A área cultural também merece atenção. “É uma
cidade que tem uma efervescência cultural fortíssima, mas não tem base para a
criação”, diz o jornalista e poeta TT Catalão que chegou à cidade em 1972.
Catalão é um dos criadores do Espaço Cultural 508 sul, conhecido como Espaço
Cultural Renato Russo. “Está fechado, inclusive. A ideia de quando se criou o
espaço era ter um em cada cidade. Teria uma espécie de centro cultural, um
espaço de convivência, que oferece equipamentos para que as pessoas façam
exposições ou oficinas. Isso é paupérrimo em Brasília, muito pobre”.

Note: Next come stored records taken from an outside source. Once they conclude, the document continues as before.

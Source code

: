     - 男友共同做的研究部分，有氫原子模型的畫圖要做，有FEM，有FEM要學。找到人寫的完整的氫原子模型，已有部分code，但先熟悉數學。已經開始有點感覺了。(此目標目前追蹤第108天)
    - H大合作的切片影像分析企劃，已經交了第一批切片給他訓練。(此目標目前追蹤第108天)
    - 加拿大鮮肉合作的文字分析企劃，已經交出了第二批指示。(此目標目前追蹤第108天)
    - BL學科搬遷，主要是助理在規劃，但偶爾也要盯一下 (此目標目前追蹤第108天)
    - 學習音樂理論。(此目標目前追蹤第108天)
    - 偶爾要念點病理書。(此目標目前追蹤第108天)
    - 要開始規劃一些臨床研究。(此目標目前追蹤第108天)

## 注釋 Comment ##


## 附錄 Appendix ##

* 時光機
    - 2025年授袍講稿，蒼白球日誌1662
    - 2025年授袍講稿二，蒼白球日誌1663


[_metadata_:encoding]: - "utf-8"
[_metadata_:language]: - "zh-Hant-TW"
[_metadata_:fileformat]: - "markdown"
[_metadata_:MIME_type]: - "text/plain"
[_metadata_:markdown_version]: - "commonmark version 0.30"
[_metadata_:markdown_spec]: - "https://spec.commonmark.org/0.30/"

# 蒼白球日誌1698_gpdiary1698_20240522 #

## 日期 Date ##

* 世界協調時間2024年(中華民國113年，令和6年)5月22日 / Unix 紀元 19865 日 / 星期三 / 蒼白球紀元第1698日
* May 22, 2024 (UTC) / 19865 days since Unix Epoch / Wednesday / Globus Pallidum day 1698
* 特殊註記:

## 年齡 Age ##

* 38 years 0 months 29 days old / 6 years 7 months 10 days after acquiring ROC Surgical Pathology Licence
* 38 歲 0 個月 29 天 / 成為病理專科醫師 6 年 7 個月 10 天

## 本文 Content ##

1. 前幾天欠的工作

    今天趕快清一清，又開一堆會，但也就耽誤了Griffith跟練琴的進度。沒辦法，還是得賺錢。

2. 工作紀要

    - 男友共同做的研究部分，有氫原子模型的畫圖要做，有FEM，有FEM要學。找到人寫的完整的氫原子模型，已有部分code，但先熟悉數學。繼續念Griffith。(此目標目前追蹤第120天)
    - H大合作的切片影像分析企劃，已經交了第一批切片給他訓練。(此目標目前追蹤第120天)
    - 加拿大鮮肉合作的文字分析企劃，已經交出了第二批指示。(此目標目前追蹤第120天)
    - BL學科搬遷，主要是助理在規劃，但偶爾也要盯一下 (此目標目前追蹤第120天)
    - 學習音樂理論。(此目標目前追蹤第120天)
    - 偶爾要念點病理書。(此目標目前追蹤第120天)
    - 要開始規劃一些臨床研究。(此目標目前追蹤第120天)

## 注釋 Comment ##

Catalão acredita que a população vem criando meios
para se expressar e produzir cultura. Ele ressalta também a desigualdade na
distribuição de equipamentos e materiais para a produção e exibição
cinematográfica na cidade, por exemplo. “Não há equipamento cultural
distribuído na cidade com justiça. É uma coisa concentrada no Plano Piloto.”
Mais desafios
E os desafios não param por aí. A cidade planejada
precisa buscar um equilíbrio entre o crescimento e a preservação, acreditam
especialistas. Brasília foi reconhecida como Patrimônio Cultural da Humanidade,
em 1987, pela Organização das Nações Unidas para a Educação, a Ciência e a
Cultura (Unesco). No mesmo ano, a cidade foi tombada pelo Distrito Federal e,
em 1990, pelo órgão federal de preservação, o Iphan.

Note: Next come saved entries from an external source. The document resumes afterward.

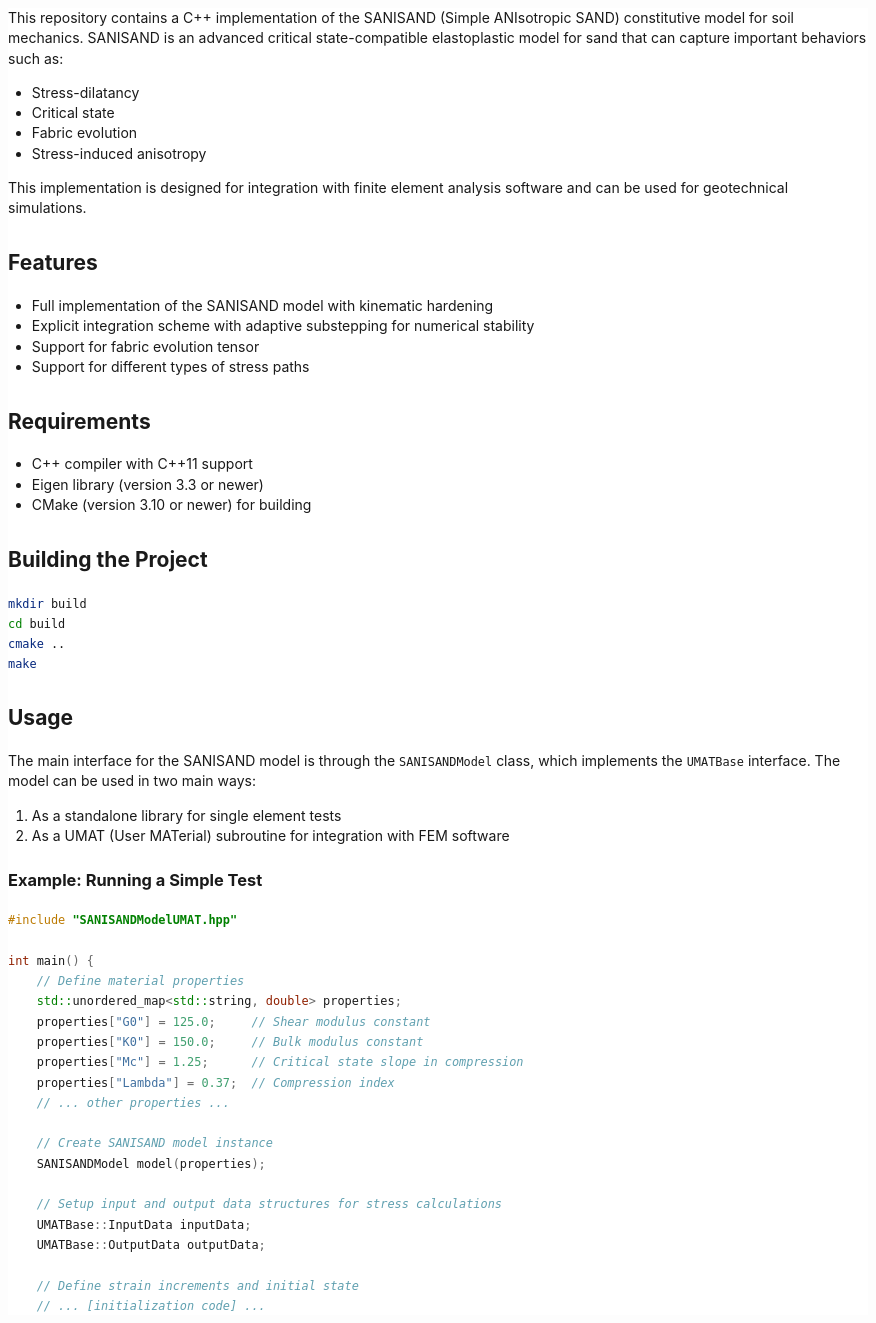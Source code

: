 This repository contains a C++ implementation of the SANISAND (Simple ANIsotropic SAND) constitutive model for soil mechanics. SANISAND is an advanced critical state-compatible elastoplastic model for sand that can capture important behaviors such as:

- Stress-dilatancy
- Critical state
- Fabric evolution
- Stress-induced anisotropy

This implementation is designed for integration with finite element analysis software and can be used for geotechnical simulations.

## Features

- Full implementation of the SANISAND model with kinematic hardening
- Explicit integration scheme with adaptive substepping for numerical stability
- Support for fabric evolution tensor
- Support for different types of stress paths 

## Requirements

- C++ compiler with C++11 support
- Eigen library (version 3.3 or newer)
- CMake (version 3.10 or newer) for building

## Building the Project

```bash
mkdir build
cd build
cmake ..
make
```

## Usage

The main interface for the SANISAND model is through the `SANISANDModel` class, which implements the `UMATBase` interface. The model can be used in two main ways:

1. As a standalone library for single element tests
2. As a UMAT (User MATerial) subroutine for integration with FEM software

### Example: Running a Simple Test

```cpp
#include "SANISANDModelUMAT.hpp"

int main() {
    // Define material properties
    std::unordered_map<std::string, double> properties;
    properties["G0"] = 125.0;     // Shear modulus constant
    properties["K0"] = 150.0;     // Bulk modulus constant
    properties["Mc"] = 1.25;      // Critical state slope in compression
    properties["Lambda"] = 0.37;  // Compression index
    // ... other properties ...
    
    // Create SANISAND model instance
    SANISANDModel model(properties);
    
    // Setup input and output data structures for stress calculations
    UMATBase::InputData inputData;
    UMATBase::OutputData outputData;
    
    // Define strain increments and initial state
    // ... [initialization code] ...
```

O historiador da superintendência do Iphan no DF
Thiago Perpétuo conta que Brasília tem um tombamento específico que visa à
manutenção de características fundamentais da cidade. Ele lembra que a capital
federal é a primeira cidade modernista tombada e listada como patrimônio da
humanidade. "A intenção [do tombamento] é você manter as características
que distinguem esses objetos, mesmo que sejam objetos ultra complexos como
cidades, manter essas características perenes, de maneira que elas possam ser
fruídas por gerações vindouras.”
Hoje, a área tombada pelo governo vai além do Plano
Piloto e passa também por regiões como a Candangolândia e o Cruzeiro. Mas o
historiador destaca a existência de desrespeitos ao tombamento. “Um dos
exemplos que talvez seja mais marcante é a insistência de alguns condomínios,
blocos, de fazer ocupação irregular dos pilotis. Esse trânsito livre sob os
edifícios é uma característica que distingue Brasília de todas as outras
cidades do mundo”, destaca.
Função social do espaço urbano
Os chamados “puxadinhos” nas áreas comerciais –
invasão de áreas públicas feita por comerciantes locais – também chamam a
atenção. “As pessoas invadem mais do que elas podem, elas descaracterizam as
edificações. Então é uma luta constante para sensibilizar os proprietários para
que eles se enquadrem na norma de maneira que este bem, que é um bem de todos,
seja preservado.”
O superintendente do Iphan no DF,
Carlos Madson, lembra que Brasília tem problemas característicos dos grandes
centros urbanos e que a preservação tem que estar associada também à qualidade
de vida da população. “Nossa preocupação em preservar Brasília não é só
estética. É uma questão de qualidade urbana. É o que apregoa o Estatuto das
Cidades. O espaço urbano tem que cumprir uma função social. Prestar serviços
adequados aos seus moradores, segurança e outras séries de questões que temos
que tratar. O patrimônio é um dos aspectos a se cuidar”, destaca.